Christiana Carteaux Bannister
Born in Rhode Island circa 1820, Christiana Carteaux Bannister became a successful hair salon owner by the 1850s. She and her husband were involved in the abolitionist movement, and supported the formation of the famed all-black 54th Massachusetts Regiment during the Civil War. Bannister spent her final years in Rhode Island, where she raised funds for Civil War widows and the foundation of an African-American retirement home, before her death in 1902.
Born around 1820 in North Kingston, Rhode Island, Christiana Carteaux Bannister was an entrepreneur and philanthropist of African American and Native American heritages. She started out life as Christiana Babcock, and little is known about her childhood. Some experts believe that she followed her brother Charles to Salem, Massachusetts, as a teenager. Charles married a woman named Cecelia Remond, whose family ran several businesses, including a hair salon and a wig factory. It may have been through Remonds that Bannister began to learn about hairdressing.

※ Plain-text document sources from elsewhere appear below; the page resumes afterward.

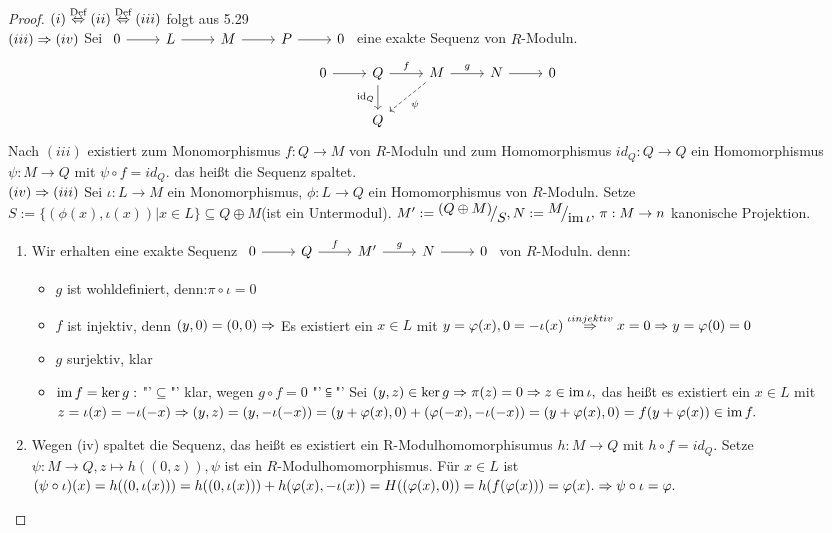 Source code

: \begin{proof}
	$(i) \overset{\text{Def}}{\Leftrightarrow} (ii) \overset{\text{Def}}{\Leftrightarrow} (iii) $ folgt aus 5.29 \\
	$(iii) \Rightarrow (iv) $ Sei $\begin{tikzcd}
	0  \arrow{r} & L \arrow{r} & M \arrow{r} & P \arrow{r} & 0
	\end{tikzcd} $ eine exakte Sequenz von $R$-Moduln.
	$$\begin{tikzcd}
	0\arrow{r} & Q \arrow[swap]{d}{\id_Q} \arrow{r}{f} & M \arrow[dashed]{dl}{\psi} \arrow{r}{g} & N \arrow{r} & 0\\& Q & & &
	\end{tikzcd}
	$$
	Nach $(iii)$ existiert zum Monomorphismus $f: Q \to M $ von $R$-Moduln und zum Homomorphismus $ id_Q : Q \to Q $ ein Homomorphismus $\psi: M \to Q$ mit $ \psi \circ f = id_Q $. das heißt die Sequenz spaltet. \\
	$(iv) \Rightarrow (iii) $ Sei $\iota : L \to M $ ein Monomorphismus, $ \phi: L \to Q $ ein Homomorphismus von $R$-Moduln. Setze $ S := \{ (\phi(x), \iota(x))| x \in L\} \subseteq Q \oplus M $(ist ein Untermodul). $M' := \QR{(Q \oplus M)}{S}, N := \QR{M}{\im \iota}, \, \pi: M \to n  $ kanonische Projektion. 
	\begin{enumerate}
		\item  Wir erhalten eine exakte Sequenz $\begin{tikzcd}	0  \arrow{r} & Q \arrow{r}{f} & M' \arrow{r}{g} & N \arrow{r} & 0 
		\end{tikzcd} $ von $R$-Moduln. denn: 
			\begin{itemize}
			\item $g$ ist wohldefiniert, denn:$\pi \circ \iota = 0$
			\item $f$ ist injektiv, denn $ (y,0) = (0,0)  \Rightarrow $ Es existiert ein $ x \in L $ mit $ y= \varphi(x), 0 = - \iota(x) \overset{ \iota injektiv}{\Rightarrow} x = 0 \Rightarrow y = \varphi(0) = 0 $
			\item $g$ surjektiv, klar
			\item $\operatorname{im} f = \ker g: $ "'$\subseteq$"' klar, wegen $g \circ f = 0 $ 
			"'$\subseteqq$"' Sei $(y,z) \in \ker g \Rightarrow \pi(z) = 0 \Rightarrow z \in \operatorname{im} \iota,$ das heißt es existiert ein $ x \in L $  mit $ z = \iota(x) = -\iota(-x) \Rightarrow (y,z) = (y, -\iota(-x)) = (y+\varphi(x), 0) +(\varphi(-x), -\iota(-x)) = (y+\varphi(x), 0) = f(y+ \varphi(x)) \in \operatorname{im} f.$
		\end{itemize}
	\item Wegen (iv) spaltet die Sequenz, das heißt es existiert ein R-Modulhomomorphisumus $ h: M \to Q $ mit $h \circ f = id_Q$. Setze $\psi: M \to Q, z \mapsto h((0,z)), \psi $ ist ein $R$-Modulhomomorphismus. Für $x \in L $ ist $(\psi \circ \iota)(x) = h((0,\iota(x))) = h((0, \iota(x))) + h(\varphi(x),-\iota(x)) = H((\varphi(x),0)) = h(f(\varphi(x))) = \varphi(x). \Rightarrow \psi \circ \iota = \varphi. $
	\end{enumerate}
\end{proof} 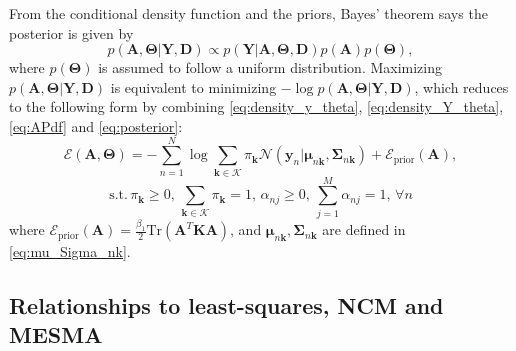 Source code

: \documentclass[twocolumn,english]{IEEEtran}
\theoremstyle{plain}
\begin{document}
From the conditional density function and the priors, Bayes' theorem
says the posterior is given by
\begin{equation}
p\left(\mathbf{A},\boldsymbol{\Theta}\vert\mathbf{Y},\mathbf{D}\right)\propto p\left(\mathbf{Y}\vert\mathbf{A},\boldsymbol{\Theta},\mathbf{D}\right)p\left(\mathbf{A}\right)p\left(\boldsymbol{\Theta}\right),\label{eq:posterior}
\end{equation}
where $p\left(\boldsymbol{\Theta}\right)$ is assumed to follow a
uniform distribution. Maximizing $p\left(\mathbf{A},\boldsymbol{\Theta}\vert\mathbf{Y},\mathbf{D}\right)$
is equivalent to minimizing $-\log p\left(\mathbf{A},\boldsymbol{\Theta}\vert\mathbf{Y},\mathbf{D}\right)$,
which reduces to the following form by combining \eqref{eq:density_y_theta},
\eqref{eq:density_Y_theta}, \eqref{eq:APdf} and \eqref{eq:posterior}:
\begin{equation}
\mathcal{E}\left(\mathbf{A},\boldsymbol{\Theta}\right)=-\sum_{n=1}^{N}\log\sum_{\mathbf{k}\in\mathcal{K}}\pi_{\mathbf{k}}\mathcal{N}\left(\mathbf{y}_{n}\vert\boldsymbol{\mu}_{n\mathbf{k}},\boldsymbol{\Sigma}_{n\mathbf{k}}\right)+\mathcal{E}_{\text{prior}}(\mathbf{A}),\label{eq:obj_fun}
\end{equation}
\[
\text{s.t.}\,\pi_{\mathbf{k}}\ge0,\,\sum_{\mathbf{k}\in\mathcal{K}}\pi_{\mathbf{k}}=1,\,\alpha_{nj}\ge0,\,\sum_{j=1}^{M}\alpha_{nj}=1,\,\forall n
\]
where $\mathcal{E}_{\text{prior}}(\mathbf{A})=\frac{\beta_{1}}{2}\text{Tr}\left(\mathbf{A}^{T}\mathbf{K}\mathbf{A}\right)$,
and $\boldsymbol{\mu}_{n\mathbf{k}},\boldsymbol{\Sigma}_{n\mathbf{k}}$
are defined in \eqref{eq:mu_Sigma_nk}.

\subsection{Relationships to least-squares, NCM and MESMA}
\end{document}

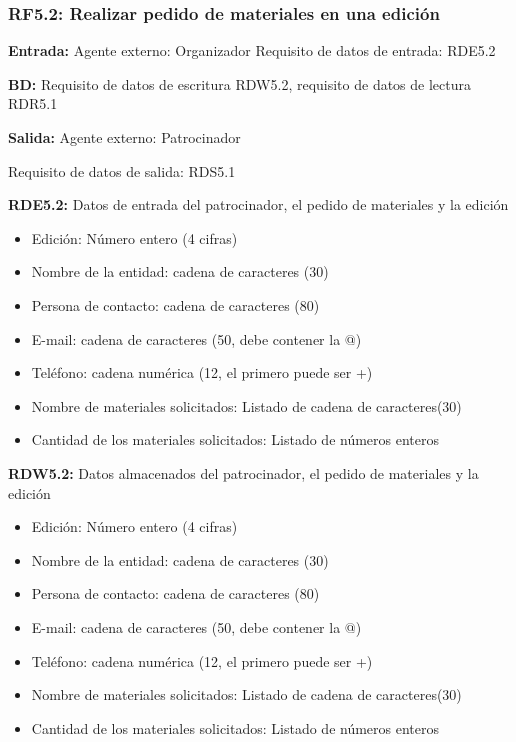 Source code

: \subsubsection{RF5.2: Realizar pedido de materiales en una edición}
\textbf{Entrada:} Agente externo: Organizador        Requisito de datos de entrada: RDE5.2

\textbf{BD:} Requisito de datos de escritura RDW5.2, requisito de datos de lectura RDR5.1

\textbf{Salida:} Agente externo: Patrocinador

Requisito de datos de salida: RDS5.1

\textbf{RDE5.2: }Datos de entrada del patrocinador, el pedido de materiales y la edición
\begin{itemize}
	\item Edición: Número entero (4 cifras)
\newline
	\item Nombre de la entidad: cadena de caracteres (30)
	\item Persona de contacto: cadena de caracteres (80)
	\item E-mail: cadena de caracteres (50, debe contener la @)
	\item Teléfono: cadena numérica (12, el primero puede ser +)
\newline
	\item Nombre de materiales solicitados: Listado de cadena de caracteres(30)
	\item Cantidad de los materiales solicitados: Listado de números enteros
\end{itemize}

\textbf{RDW5.2:} Datos almacenados del patrocinador, el pedido de materiales y la edición
\begin{itemize}
	\item Edición: Número entero (4 cifras)
\newline
	\item Nombre de la entidad: cadena de caracteres (30)
	\item Persona de contacto: cadena de caracteres (80)
	\item E-mail: cadena de caracteres (50, debe contener la @)
	\item Teléfono: cadena numérica (12, el primero puede ser +)
\newline
	\item Nombre de materiales solicitados: Listado de cadena de caracteres(30)
	\item Cantidad de los materiales solicitados: Listado de números enteros
\end{itemize}

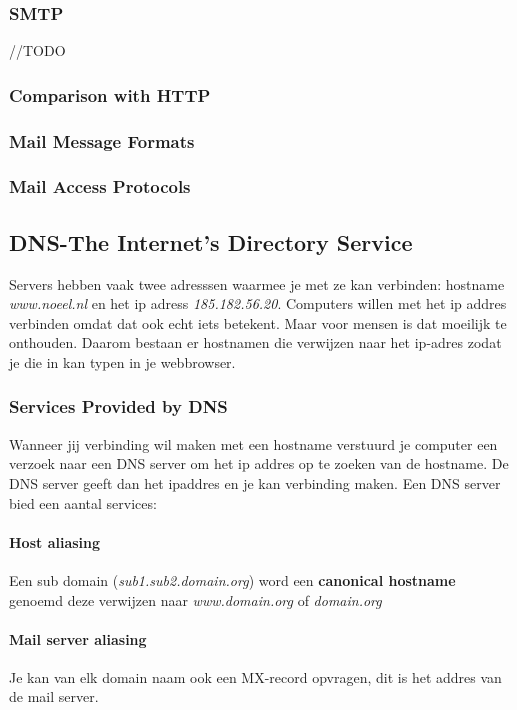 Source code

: \subsubsection{SMTP}
//TODO
\subsubsection{Comparison with HTTP}

\subsubsection{Mail Message Formats}

\subsubsection{Mail Access Protocols}

\subsection{DNS-The Internet's Directory Service}
Servers hebben vaak twee adresssen waarmee je met ze kan verbinden: hostname \textit{www.noeel.nl} en het ip adress \textit{185.182.56.20}. Computers willen met het ip addres verbinden omdat dat ook echt iets betekent. Maar voor mensen is dat moeilijk te onthouden. Daarom bestaan er hostnamen die verwijzen naar het ip-adres zodat je die in kan typen in je webbrowser.
\subsubsection{Services Provided by DNS}
Wanneer jij verbinding wil maken met een hostname verstuurd je computer een verzoek naar een DNS server om het ip addres op te zoeken van de hostname. De DNS server geeft dan het ipaddres en je kan verbinding maken.
\newline
Een DNS server bied een aantal services:
\paragraph{Host aliasing}
Een sub domain (\textit{sub1.sub2.domain.org}) word een \textbf{canonical hostname} genoemd deze verwijzen naar \textit{www.domain.org} of \textit{domain.org}
\paragraph{Mail server aliasing}
Je kan van elk domain naam ook een MX-record opvragen, dit is het addres van de mail server.

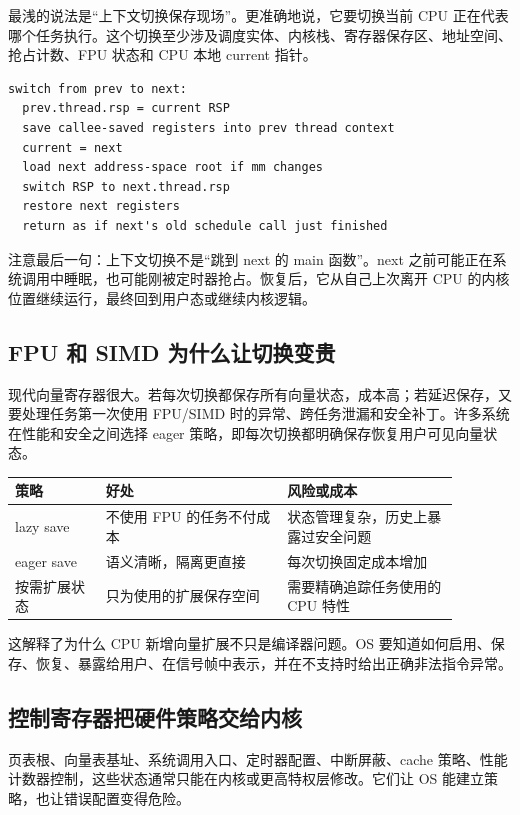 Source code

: 最浅的说法是“上下文切换保存现场”。更准确地说，它要切换当前 CPU 正在代表哪个任务执行。这个切换至少涉及调度实体、内核栈、寄存器保存区、地址空间、抢占计数、FPU 状态和 CPU 本地 current 指针。

\begin{lstlisting}
switch from prev to next:
  prev.thread.rsp = current RSP
  save callee-saved registers into prev thread context
  current = next
  load next address-space root if mm changes
  switch RSP to next.thread.rsp
  restore next registers
  return as if next's old schedule call just finished
\end{lstlisting}

注意最后一句：上下文切换不是“跳到 next 的 main 函数”。next 之前可能正在系统调用中睡眠，也可能刚被定时器抢占。恢复后，它从自己上次离开 CPU 的内核位置继续运行，最终回到用户态或继续内核逻辑。

\subsection{FPU 和 SIMD 为什么让切换变贵}

现代向量寄存器很大。若每次切换都保存所有向量状态，成本高；若延迟保存，又要处理任务第一次使用 FPU/SIMD 时的异常、跨任务泄漏和安全补丁。许多系统在性能和安全之间选择 eager 策略，即每次切换都明确保存恢复用户可见向量状态。

\begin{longtable}{p{0.18\linewidth}p{0.36\linewidth}p{0.34\linewidth}}
\toprule
策略 & 好处 & 风险或成本 \\
\midrule
lazy save & 不使用 FPU 的任务不付成本 & 状态管理复杂，历史上暴露过安全问题 \\
eager save & 语义清晰，隔离更直接 & 每次切换固定成本增加 \\
按需扩展状态 & 只为使用的扩展保存空间 & 需要精确追踪任务使用的 CPU 特性 \\
\bottomrule
\end{longtable}

这解释了为什么 CPU 新增向量扩展不只是编译器问题。OS 要知道如何启用、保存、恢复、暴露给用户、在信号帧中表示，并在不支持时给出正确非法指令异常。

\subsection{控制寄存器把硬件策略交给内核}

页表根、向量表基址、系统调用入口、定时器配置、中断屏蔽、cache 策略、性能计数器控制，这些状态通常只能在内核或更高特权层修改。它们让 OS 能建立策略，也让错误配置变得危险。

It is known that Bannister was working as a milliner in Boston in the late 1840s. Around this time she married her first husband, a clothes dealer named Desiline Carteaux, but the marriage didn’t last long. According to Jane Lancaster’s biographical essay, “’I Would Have Made Out Very Poorly Had it Not Been for Her’: The Life and Work of Christiana Bannister, Hair Doctress and Philanthropist,” Bannister was living with friends in Providence, Rhode Island, by 1850.
Businesswoman and Activist
Within a few years, Bannister had started up a chain of hair salons in Boston and Providence. Calling herself “Madame Carteaux,” she advertised her business in William Lloyd Garrison’s abolitionist newspaper The Liberator, describing herself as a “hair doctress” who offered an array of services, including hair restoration and dyeing. She hired Edward Mitchell Bannister as a hairdresser for one of her shops in Boston, and the two married in 1857. Before long, with his wife's support, Edward Mitchell Bannister was able to devote his time to his burgeoning artistic career.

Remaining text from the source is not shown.